A falta de traquejo com as emoções foi direcionada, por Antonioni, especificamente para os membros da elite burguesa, porque alienados e ensimesmados ou indiferentes e entediados, ponderando se realmente haveria enlaces amorosos verdadeiros entre membros de classes sociais distintas, uma vez que almejavam metas diferentes na vida.

Cria do neorrealismo, Antonioni foi criticado por ter optado em mostrar a realidade da burguesia, mas como marxista que era, ele o fez não para exaltar a elite, pelo contrário, foi na intenção de criticar a alienação e a vida vazia dos abastados.

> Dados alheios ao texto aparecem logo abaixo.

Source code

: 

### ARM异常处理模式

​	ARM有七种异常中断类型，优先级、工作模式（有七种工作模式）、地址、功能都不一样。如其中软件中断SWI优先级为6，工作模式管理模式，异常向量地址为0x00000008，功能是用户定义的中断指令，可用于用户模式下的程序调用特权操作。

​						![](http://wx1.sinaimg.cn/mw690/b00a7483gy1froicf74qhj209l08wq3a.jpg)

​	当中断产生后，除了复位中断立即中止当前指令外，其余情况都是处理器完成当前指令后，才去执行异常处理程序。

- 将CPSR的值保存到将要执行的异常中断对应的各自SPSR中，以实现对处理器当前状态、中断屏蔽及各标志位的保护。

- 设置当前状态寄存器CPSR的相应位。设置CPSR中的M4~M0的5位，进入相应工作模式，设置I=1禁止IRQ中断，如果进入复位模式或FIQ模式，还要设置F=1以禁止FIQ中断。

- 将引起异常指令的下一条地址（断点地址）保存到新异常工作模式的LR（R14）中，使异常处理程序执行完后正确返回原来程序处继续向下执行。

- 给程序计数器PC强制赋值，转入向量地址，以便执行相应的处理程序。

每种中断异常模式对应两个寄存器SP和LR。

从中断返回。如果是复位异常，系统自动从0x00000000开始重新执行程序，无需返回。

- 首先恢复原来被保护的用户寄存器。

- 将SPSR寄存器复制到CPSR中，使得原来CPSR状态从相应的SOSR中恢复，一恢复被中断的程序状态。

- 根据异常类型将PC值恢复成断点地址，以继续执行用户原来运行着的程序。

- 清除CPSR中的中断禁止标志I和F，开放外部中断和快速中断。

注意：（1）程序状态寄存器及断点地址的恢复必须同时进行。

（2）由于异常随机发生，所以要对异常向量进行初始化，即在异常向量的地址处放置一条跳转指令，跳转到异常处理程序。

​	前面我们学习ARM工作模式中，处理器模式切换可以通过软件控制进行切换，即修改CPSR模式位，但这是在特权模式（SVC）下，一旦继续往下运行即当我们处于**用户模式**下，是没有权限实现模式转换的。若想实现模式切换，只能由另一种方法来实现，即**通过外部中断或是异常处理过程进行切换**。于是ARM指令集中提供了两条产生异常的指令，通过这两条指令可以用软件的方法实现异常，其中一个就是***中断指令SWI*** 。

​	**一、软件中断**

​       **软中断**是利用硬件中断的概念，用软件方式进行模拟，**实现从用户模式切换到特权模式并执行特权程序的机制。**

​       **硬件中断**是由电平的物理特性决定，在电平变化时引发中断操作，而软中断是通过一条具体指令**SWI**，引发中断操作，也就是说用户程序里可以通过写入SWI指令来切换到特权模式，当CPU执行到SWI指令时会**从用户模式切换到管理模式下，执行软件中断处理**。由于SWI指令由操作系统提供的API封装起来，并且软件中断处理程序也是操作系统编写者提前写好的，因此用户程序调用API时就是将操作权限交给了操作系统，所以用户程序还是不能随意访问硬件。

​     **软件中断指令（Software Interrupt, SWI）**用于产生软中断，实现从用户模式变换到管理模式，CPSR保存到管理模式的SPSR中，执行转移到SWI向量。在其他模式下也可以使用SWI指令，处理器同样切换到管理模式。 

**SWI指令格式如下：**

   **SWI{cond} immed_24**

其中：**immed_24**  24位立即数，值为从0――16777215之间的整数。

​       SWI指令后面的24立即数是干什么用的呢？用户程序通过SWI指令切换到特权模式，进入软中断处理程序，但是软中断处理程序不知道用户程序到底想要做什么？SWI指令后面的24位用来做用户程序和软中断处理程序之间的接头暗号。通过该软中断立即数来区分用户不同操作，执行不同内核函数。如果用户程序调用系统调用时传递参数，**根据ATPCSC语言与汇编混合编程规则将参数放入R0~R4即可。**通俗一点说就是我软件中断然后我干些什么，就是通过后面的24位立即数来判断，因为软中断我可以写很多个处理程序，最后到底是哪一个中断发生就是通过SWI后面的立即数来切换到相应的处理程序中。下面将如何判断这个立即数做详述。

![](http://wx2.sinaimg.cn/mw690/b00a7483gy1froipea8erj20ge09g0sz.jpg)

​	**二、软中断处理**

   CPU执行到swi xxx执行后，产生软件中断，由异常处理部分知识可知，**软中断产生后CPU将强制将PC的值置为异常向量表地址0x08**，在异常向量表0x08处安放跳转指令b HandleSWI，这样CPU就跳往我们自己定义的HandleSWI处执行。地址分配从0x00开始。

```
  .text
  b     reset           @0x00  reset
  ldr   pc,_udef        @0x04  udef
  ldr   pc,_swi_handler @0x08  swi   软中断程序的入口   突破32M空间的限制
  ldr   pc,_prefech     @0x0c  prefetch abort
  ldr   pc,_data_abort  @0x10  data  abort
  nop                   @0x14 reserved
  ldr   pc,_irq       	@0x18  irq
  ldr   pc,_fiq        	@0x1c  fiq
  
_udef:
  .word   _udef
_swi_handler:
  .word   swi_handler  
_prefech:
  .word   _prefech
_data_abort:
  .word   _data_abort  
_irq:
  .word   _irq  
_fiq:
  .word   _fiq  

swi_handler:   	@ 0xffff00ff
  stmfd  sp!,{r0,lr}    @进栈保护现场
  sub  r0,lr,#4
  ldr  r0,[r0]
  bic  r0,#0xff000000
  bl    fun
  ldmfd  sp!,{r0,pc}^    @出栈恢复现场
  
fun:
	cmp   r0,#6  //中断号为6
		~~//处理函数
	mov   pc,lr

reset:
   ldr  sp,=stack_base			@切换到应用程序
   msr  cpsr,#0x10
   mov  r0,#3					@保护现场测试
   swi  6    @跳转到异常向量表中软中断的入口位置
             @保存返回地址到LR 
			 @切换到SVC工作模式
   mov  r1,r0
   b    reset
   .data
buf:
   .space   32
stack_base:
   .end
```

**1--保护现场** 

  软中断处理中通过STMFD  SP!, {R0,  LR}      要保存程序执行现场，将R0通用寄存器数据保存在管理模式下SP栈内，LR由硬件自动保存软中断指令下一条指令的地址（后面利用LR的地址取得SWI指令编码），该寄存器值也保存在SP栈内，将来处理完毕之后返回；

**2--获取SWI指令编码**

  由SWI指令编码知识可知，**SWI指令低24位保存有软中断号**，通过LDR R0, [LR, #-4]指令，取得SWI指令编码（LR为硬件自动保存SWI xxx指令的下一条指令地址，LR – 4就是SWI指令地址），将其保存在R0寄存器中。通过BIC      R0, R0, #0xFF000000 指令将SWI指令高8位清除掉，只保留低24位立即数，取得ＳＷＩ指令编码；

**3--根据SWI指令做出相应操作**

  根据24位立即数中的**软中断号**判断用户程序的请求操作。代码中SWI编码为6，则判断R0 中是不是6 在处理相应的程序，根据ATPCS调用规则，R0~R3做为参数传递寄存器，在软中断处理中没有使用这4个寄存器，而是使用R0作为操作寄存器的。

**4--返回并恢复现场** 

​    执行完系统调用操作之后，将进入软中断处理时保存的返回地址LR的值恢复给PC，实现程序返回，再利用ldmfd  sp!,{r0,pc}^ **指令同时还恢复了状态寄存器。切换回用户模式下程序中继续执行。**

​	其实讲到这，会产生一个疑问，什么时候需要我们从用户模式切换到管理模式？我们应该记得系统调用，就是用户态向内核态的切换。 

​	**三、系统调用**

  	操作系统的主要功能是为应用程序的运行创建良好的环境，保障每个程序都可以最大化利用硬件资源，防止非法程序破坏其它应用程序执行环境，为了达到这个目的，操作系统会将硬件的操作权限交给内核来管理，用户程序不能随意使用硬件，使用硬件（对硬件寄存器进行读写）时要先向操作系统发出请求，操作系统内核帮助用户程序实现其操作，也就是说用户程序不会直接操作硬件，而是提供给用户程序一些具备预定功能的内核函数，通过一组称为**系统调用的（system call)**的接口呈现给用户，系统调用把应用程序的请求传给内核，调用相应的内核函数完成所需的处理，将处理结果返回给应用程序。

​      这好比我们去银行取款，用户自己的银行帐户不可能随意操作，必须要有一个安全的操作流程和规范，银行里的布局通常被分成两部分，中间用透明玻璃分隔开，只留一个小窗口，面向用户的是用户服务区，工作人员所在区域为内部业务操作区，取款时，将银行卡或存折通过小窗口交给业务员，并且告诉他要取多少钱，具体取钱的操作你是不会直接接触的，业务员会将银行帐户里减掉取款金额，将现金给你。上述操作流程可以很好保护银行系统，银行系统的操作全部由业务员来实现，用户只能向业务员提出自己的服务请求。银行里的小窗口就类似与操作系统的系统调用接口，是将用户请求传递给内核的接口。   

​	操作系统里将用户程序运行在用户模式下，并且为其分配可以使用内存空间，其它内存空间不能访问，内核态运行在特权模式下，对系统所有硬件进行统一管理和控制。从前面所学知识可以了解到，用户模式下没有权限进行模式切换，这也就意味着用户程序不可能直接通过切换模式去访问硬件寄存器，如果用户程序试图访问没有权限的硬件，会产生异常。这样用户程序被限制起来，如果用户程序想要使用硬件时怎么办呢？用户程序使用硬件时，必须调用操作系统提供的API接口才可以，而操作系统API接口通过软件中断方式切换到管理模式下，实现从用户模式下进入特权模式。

O filme que inaugura a chamada “trilogia da incomunicabilidade” é A Aventura (1960). Nele, vemos a dificuldade da personagem Anna (Lea Massari) em dialogar de forma satisfatória com seu noivo Sandro (Gabriele Ferzetti), para quem as palavras são inúteis, pois terminam criando mal-entendidos. Assim, Anna começa a se questionar sobre seu real sentimento por ele (seria amor, posse ou capricho?), entendendo ser necessário um afastamento mais longo do que aquele já vivido (como o rapaz trabalha em outra cidade, eles se encontram apenas mensalmente) para ela decidir se continuar naquela relação valia mesmo a pena.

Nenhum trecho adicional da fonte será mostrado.